With Ideasman42 stepping down, rise a lot question in my head about the future of FLOSS in general.
Let’s say it we all want the best in his new plans, everything he will be doing we wish him success and prosperity.
The big question that i m asking myself is where all this FLOSS thing is going? How to keep our keys developers? what should we do we, the community, users,
studios, everybody who is using FLOSS, to keep changeling the big incomes applications?
Ideasman42’s case should really give us all something to ponder about. Yes somebody might pick up his work and add some new stuff and so.
But we are talking somebody had been developing the app for about 14 years and instantly quit, i even remember talking (in IRC)with him the same day just before he sent
his email.
Ideasman42 is somebody that University people respects. He is the guy who implemented modeling tools that even paid app didn’t have. The guy who was doing it all, bug fix
new feature, mentoring people, moderator in BA, Blender stack exchange. Somebody with care, patience with people who he didn’t meet or see.

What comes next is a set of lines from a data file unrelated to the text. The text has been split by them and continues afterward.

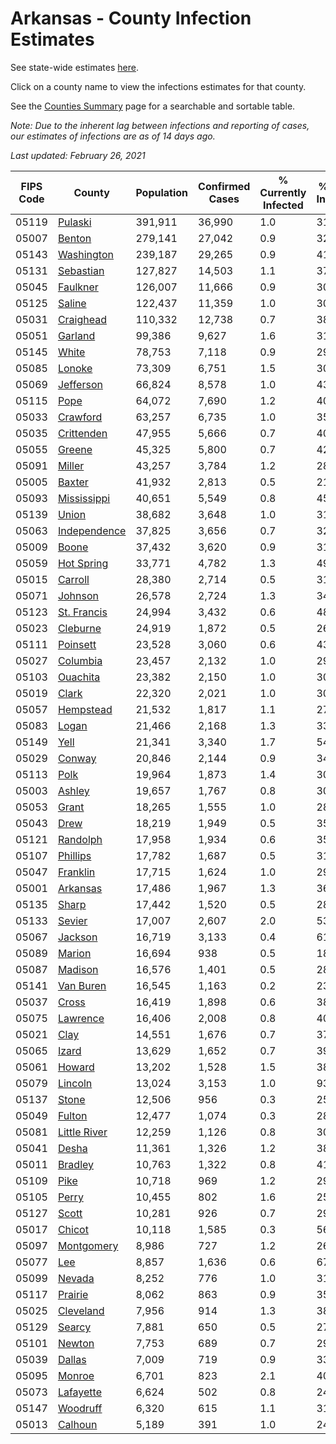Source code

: # Arkansas - County Infection Estimates

See state-wide estimates [here](/infections/us-ar).

Click on a county name to view the infections estimates for that county.

See the [Counties Summary](/infections/summary-counties) page for a searchable and sortable table.

*Note: Due to the inherent lag between infections and reporting of cases, our estimates of infections are as of 14 days ago.*

*Last updated: February 26, 2021*

|   FIPS Code |                       County |   Population |   Confirmed Cases |   % Currently Infected |   % Total Infected |
|-------------|------------------------------|--------------|-------------------|------------------------|--------------------|
|       05119 |           [Pulaski](pulaski) |      391,911 |            36,990 |                    1.0 |               31.7 |
|       05007 |             [Benton](benton) |      279,141 |            27,042 |                    0.9 |               32.5 |
|       05143 |     [Washington](washington) |      239,187 |            29,265 |                    0.9 |               41.6 |
|       05131 |       [Sebastian](sebastian) |      127,827 |            14,503 |                    1.1 |               37.8 |
|       05045 |         [Faulkner](faulkner) |      126,007 |            11,666 |                    0.9 |               30.7 |
|       05125 |             [Saline](saline) |      122,437 |            11,359 |                    1.0 |               30.6 |
|       05031 |       [Craighead](craighead) |      110,332 |            12,738 |                    0.7 |               38.4 |
|       05051 |           [Garland](garland) |       99,386 |             9,627 |                    1.6 |               31.9 |
|       05145 |               [White](white) |       78,753 |             7,118 |                    0.9 |               29.6 |
|       05085 |             [Lonoke](lonoke) |       73,309 |             6,751 |                    1.5 |               30.0 |
|       05069 |       [Jefferson](jefferson) |       66,824 |             8,578 |                    1.0 |               43.5 |
|       05115 |                 [Pope](pope) |       64,072 |             7,690 |                    1.2 |               40.4 |
|       05033 |         [Crawford](crawford) |       63,257 |             6,735 |                    1.0 |               35.0 |
|       05035 |     [Crittenden](crittenden) |       47,955 |             5,666 |                    0.7 |               40.9 |
|       05055 |             [Greene](greene) |       45,325 |             5,800 |                    0.7 |               42.1 |
|       05091 |             [Miller](miller) |       43,257 |             3,784 |                    1.2 |               28.8 |
|       05005 |             [Baxter](baxter) |       41,932 |             2,813 |                    0.5 |               21.8 |
|       05093 |   [Mississippi](mississippi) |       40,651 |             5,549 |                    0.8 |               45.8 |
|       05139 |               [Union](union) |       38,682 |             3,648 |                    1.0 |               31.5 |
|       05063 | [Independence](independence) |       37,825 |             3,656 |                    0.7 |               32.4 |
|       05009 |               [Boone](boone) |       37,432 |             3,620 |                    0.9 |               31.5 |
|       05059 |     [Hot Spring](hot-spring) |       33,771 |             4,782 |                    1.3 |               49.0 |
|       05015 |           [Carroll](carroll) |       28,380 |             2,714 |                    0.5 |               31.9 |
|       05071 |           [Johnson](johnson) |       26,578 |             2,724 |                    1.3 |               34.9 |
|       05123 |   [St. Francis](st.-francis) |       24,994 |             3,432 |                    0.6 |               48.7 |
|       05023 |         [Cleburne](cleburne) |       24,919 |             1,872 |                    0.5 |               26.4 |
|       05111 |         [Poinsett](poinsett) |       23,528 |             3,060 |                    0.6 |               43.2 |
|       05027 |         [Columbia](columbia) |       23,457 |             2,132 |                    1.0 |               29.7 |
|       05103 |         [Ouachita](ouachita) |       23,382 |             2,150 |                    1.0 |               30.0 |
|       05019 |               [Clark](clark) |       22,320 |             2,021 |                    1.0 |               30.1 |
|       05057 |       [Hempstead](hempstead) |       21,532 |             1,817 |                    1.1 |               27.8 |
|       05083 |               [Logan](logan) |       21,466 |             2,168 |                    1.3 |               33.5 |
|       05149 |                 [Yell](yell) |       21,341 |             3,340 |                    1.7 |               54.3 |
|       05029 |             [Conway](conway) |       20,846 |             2,144 |                    0.9 |               34.0 |
|       05113 |                 [Polk](polk) |       19,964 |             1,873 |                    1.4 |               30.8 |
|       05003 |             [Ashley](ashley) |       19,657 |             1,767 |                    0.8 |               30.1 |
|       05053 |               [Grant](grant) |       18,265 |             1,555 |                    1.0 |               28.1 |
|       05043 |                 [Drew](drew) |       18,219 |             1,949 |                    0.5 |               35.7 |
|       05121 |         [Randolph](randolph) |       17,958 |             1,934 |                    0.6 |               35.9 |
|       05107 |         [Phillips](phillips) |       17,782 |             1,687 |                    0.5 |               31.8 |
|       05047 |         [Franklin](franklin) |       17,715 |             1,624 |                    1.0 |               29.8 |
|       05001 |         [Arkansas](arkansas) |       17,486 |             1,967 |                    1.3 |               36.7 |
|       05135 |               [Sharp](sharp) |       17,442 |             1,520 |                    0.5 |               28.9 |
|       05133 |             [Sevier](sevier) |       17,007 |             2,607 |                    2.0 |               53.5 |
|       05067 |           [Jackson](jackson) |       16,719 |             3,133 |                    0.4 |               61.4 |
|       05089 |             [Marion](marion) |       16,694 |               938 |                    0.5 |               18.2 |
|       05087 |           [Madison](madison) |       16,576 |             1,401 |                    0.5 |               28.6 |
|       05141 |       [Van Buren](van-buren) |       16,545 |             1,163 |                    0.2 |               23.9 |
|       05037 |               [Cross](cross) |       16,419 |             1,898 |                    0.6 |               38.7 |
|       05075 |         [Lawrence](lawrence) |       16,406 |             2,008 |                    0.8 |               40.7 |
|       05021 |                 [Clay](clay) |       14,551 |             1,676 |                    0.7 |               37.8 |
|       05065 |               [Izard](izard) |       13,629 |             1,652 |                    0.7 |               39.4 |
|       05061 |             [Howard](howard) |       13,202 |             1,528 |                    1.5 |               38.9 |
|       05079 |           [Lincoln](lincoln) |       13,024 |             3,153 |                    1.0 |               93.6 |
|       05137 |               [Stone](stone) |       12,506 |               956 |                    0.3 |               25.4 |
|       05049 |             [Fulton](fulton) |       12,477 |             1,074 |                    0.3 |               28.0 |
|       05081 | [Little River](little-river) |       12,259 |             1,126 |                    0.8 |               30.6 |
|       05041 |               [Desha](desha) |       11,361 |             1,326 |                    1.2 |               38.8 |
|       05011 |           [Bradley](bradley) |       10,763 |             1,322 |                    0.8 |               41.8 |
|       05109 |                 [Pike](pike) |       10,718 |               969 |                    1.2 |               29.8 |
|       05105 |               [Perry](perry) |       10,455 |               802 |                    1.6 |               25.0 |
|       05127 |               [Scott](scott) |       10,281 |               926 |                    0.7 |               29.6 |
|       05017 |             [Chicot](chicot) |       10,118 |             1,585 |                    0.3 |               56.2 |
|       05097 |     [Montgomery](montgomery) |        8,986 |               727 |                    1.2 |               26.4 |
|       05077 |                   [Lee](lee) |        8,857 |             1,636 |                    0.6 |               67.8 |
|       05099 |             [Nevada](nevada) |        8,252 |               776 |                    1.0 |               31.5 |
|       05117 |           [Prairie](prairie) |        8,062 |               863 |                    0.9 |               35.2 |
|       05025 |       [Cleveland](cleveland) |        7,956 |               914 |                    1.3 |               38.2 |
|       05129 |             [Searcy](searcy) |        7,881 |               650 |                    0.5 |               27.3 |
|       05101 |             [Newton](newton) |        7,753 |               689 |                    0.7 |               29.6 |
|       05039 |             [Dallas](dallas) |        7,009 |               719 |                    0.9 |               33.9 |
|       05095 |             [Monroe](monroe) |        6,701 |               823 |                    2.1 |               40.1 |
|       05073 |       [Lafayette](lafayette) |        6,624 |               502 |                    0.8 |               24.7 |
|       05147 |         [Woodruff](woodruff) |        6,320 |               615 |                    1.1 |               31.8 |
|       05013 |           [Calhoun](calhoun) |        5,189 |               391 |                    1.0 |               24.4 |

If he deserves better can we
offer him better?
For the people who are saying working in the same code base for longtime is not healthy or it is really difficult, my question is how about all those veteran developers?
Is there some kind of plan to keep them motivated? Holiday? more School? should we have those kind of plans for our FLOSS devs as well?

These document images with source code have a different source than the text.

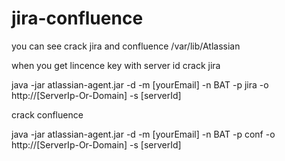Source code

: # jira-confluence


you can see crack jira and confluence 
/var/lib/Atlassian


when you get lincence key with server id 
crack jira

java -jar atlassian-agent.jar -d -m [yourEmail] -n BAT -p jira -o http://[ServerIp-Or-Domain] -s [serverId]


crack confluence

java -jar atlassian-agent.jar -d -m [yourEmail] -n BAT -p conf -o http://[ServerIp-Or-Domain] -s [serverId]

What should we Blenderartists.org users do, I know many time while arguing here in the forum we forget that developers are human being as well, we just throw stuff, not really thinking about consequences, somebody else might read your comments differently and feel really offended. And some of us just want that last word in fight.
Is it a utopia to think that FLOSS may lead industry somehow?

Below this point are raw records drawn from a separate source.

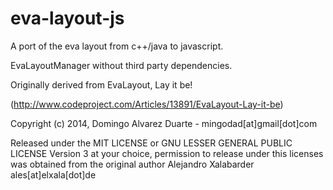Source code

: # eva-layout-js
A port of the eva layout from c++/java to javascript.

EvaLayoutManager without third party dependencies.

 Originally derived from 
 EvaLayout, Lay it be!
 
 (http://www.codeproject.com/Articles/13891/EvaLayout-Lay-it-be)
 
 Copyright (c) 2014, Domingo Alvarez Duarte - mingodad[at]gmail[dot]com
 
 Released under the MIT LICENSE or GNU LESSER GENERAL PUBLIC LICENSE  Version 3
 at your choice, permission to release under this licenses was obtained from the
 original author Alejandro Xalabarder ales[at]elxala[dot]de
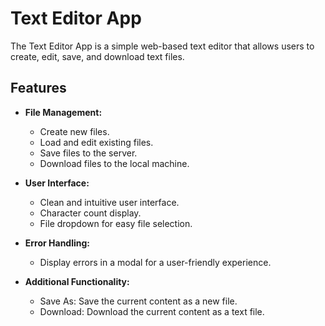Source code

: # Text Editor App

The Text Editor App is a simple web-based text editor that allows users to create, edit, save, and download text files.

## Features

- **File Management:**
  - Create new files.
  - Load and edit existing files.
  - Save files to the server.
  - Download files to the local machine.

- **User Interface:**
  - Clean and intuitive user interface.
  - Character count display.
  - File dropdown for easy file selection.

- **Error Handling:**
  - Display errors in a modal for a user-friendly experience.

- **Additional Functionality:**
  - Save As: Save the current content as a new file.
  - Download: Download the current content as a text file.
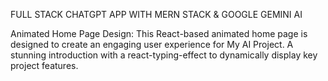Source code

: FULL STACK CHATGPT APP WITH MERN STACK & GOOGLE GEMINI AI

Animated Home Page Design:
This React-based animated home page is designed to create an engaging user experience for My AI Project.
A stunning introduction with a react-typing-effect to dynamically display key project features.
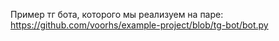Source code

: Пример тг бота, которого мы реализуем на паре: https://github.com/voorhs/example-project/blob/tg-bot/bot.py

I m really emotional now but i know that we are addicted to Blender and he will come back
It’s not very common for any application (FOSS or commercial) to have a single developer contribute to it for 14 years (outside of the project lead).
Commercial companies for instance tend to lose senior programmers on an annual basis and yet they not only survive, but the ones that have their priorities correct thrive and even grow. It might be that such news has a larger effect on FOSS in part because we have access to the commit logs and can see every line of code they touch (including changes you would never hear about if Blender was commercial instead).
I didn’t know that commercial lose their senior programmers on an annual basis that really unstable as an industry since i work with people who have been doing the same job for about 30 years (not programming)
@Lazy If you are wondering to know it a serious speech.
For one, if I was in his shoes I wouldn’t want people to open forum threads discussing and speculating about personal my decisions, so let’s keep this non-specific to his person.
Working ten years maintaining a single piece of software is a very long time. Maintenance is not the kind of interesting and rewarding work that you would do on your own motivation. It’s something that has to be done. The simplest reason to stop doing it is just that you stop wanting to do it. Stepping down as a maintainer also doesn’t mean leaving the project entirely.
Is it a utopia to think that FLOSS may lead industry somehow?
FLOSS leads in many industries, just not this one. CG is apparently too small of a niche to have large companies pump serious cash into developing a FOSS solution, when there are commercial solutions readily available. Then there’s the problem of inertia: Even if Blender was suddenly better in every respect than any commercial solution, those commercial solutions have a huge amount of training and in-house tooling invested in them.
Having said that, there seems to be increasing interest in supporting Blender. Blender doesn’t have to lead to be good, either.
Yeah… and in 10 000 years from now we will forget how to read & write. It is because of open systems and not hiding & keeping secrets, that majority is able today.
i think i can relate with your concerns @erick… it’s always sad to lose devs and artists. but it’s a natural process. the circle of life, if you will. Brecht was one good example… bishop too… etc
but the other side of it is that we’re also gaining new core devs and artists everyday… mike erwin for example. life goes on.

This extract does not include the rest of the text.